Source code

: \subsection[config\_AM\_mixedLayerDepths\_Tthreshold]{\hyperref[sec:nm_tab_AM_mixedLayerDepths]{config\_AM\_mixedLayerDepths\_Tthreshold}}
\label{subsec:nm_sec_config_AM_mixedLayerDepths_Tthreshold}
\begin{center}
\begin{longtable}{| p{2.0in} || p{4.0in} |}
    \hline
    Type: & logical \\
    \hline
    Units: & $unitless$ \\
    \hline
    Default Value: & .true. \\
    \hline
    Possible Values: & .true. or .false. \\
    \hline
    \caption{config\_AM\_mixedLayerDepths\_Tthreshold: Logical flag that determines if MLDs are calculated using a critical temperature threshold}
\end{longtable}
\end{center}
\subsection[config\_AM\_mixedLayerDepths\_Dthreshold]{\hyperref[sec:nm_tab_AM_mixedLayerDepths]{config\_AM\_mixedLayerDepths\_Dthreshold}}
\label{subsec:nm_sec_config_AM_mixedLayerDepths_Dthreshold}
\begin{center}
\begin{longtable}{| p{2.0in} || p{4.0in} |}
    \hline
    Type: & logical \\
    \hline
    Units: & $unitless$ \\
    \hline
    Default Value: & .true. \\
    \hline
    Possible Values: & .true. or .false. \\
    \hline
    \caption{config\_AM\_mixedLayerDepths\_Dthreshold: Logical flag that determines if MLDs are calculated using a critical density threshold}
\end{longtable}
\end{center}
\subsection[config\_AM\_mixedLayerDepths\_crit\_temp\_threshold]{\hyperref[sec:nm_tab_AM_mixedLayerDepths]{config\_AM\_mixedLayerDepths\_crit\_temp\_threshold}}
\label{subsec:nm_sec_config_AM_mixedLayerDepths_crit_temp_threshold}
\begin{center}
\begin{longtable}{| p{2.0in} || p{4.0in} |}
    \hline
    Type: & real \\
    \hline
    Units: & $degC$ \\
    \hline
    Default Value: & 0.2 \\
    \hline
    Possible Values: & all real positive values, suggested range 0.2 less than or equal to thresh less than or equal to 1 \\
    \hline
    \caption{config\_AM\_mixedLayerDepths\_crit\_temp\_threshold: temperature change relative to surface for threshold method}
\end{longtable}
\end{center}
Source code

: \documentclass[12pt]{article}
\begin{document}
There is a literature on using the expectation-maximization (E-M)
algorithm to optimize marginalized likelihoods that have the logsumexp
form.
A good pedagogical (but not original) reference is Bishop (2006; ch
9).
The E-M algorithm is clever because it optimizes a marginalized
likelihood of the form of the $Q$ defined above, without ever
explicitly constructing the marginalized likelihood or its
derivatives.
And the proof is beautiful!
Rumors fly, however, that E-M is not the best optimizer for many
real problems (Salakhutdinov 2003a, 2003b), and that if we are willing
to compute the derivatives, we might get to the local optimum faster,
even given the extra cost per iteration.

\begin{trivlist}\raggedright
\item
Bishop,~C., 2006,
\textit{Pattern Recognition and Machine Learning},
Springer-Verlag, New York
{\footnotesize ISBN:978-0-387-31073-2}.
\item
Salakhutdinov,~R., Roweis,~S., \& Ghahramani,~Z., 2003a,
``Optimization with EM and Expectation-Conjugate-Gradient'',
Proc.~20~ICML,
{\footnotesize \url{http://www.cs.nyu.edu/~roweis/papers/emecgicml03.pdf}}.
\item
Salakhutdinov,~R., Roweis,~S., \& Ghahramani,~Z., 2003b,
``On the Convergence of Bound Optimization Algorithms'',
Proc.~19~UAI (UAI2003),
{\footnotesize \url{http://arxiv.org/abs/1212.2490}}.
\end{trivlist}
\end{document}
··········
For every line above that has "http" in it, copy the line.

{\footnotesize \url{http://www.cs.nyu.edu/~roweis/papers/emecgicml03.pdf}}.
{\footnotesize \url{http://arxiv.org/abs/1212.2490}}.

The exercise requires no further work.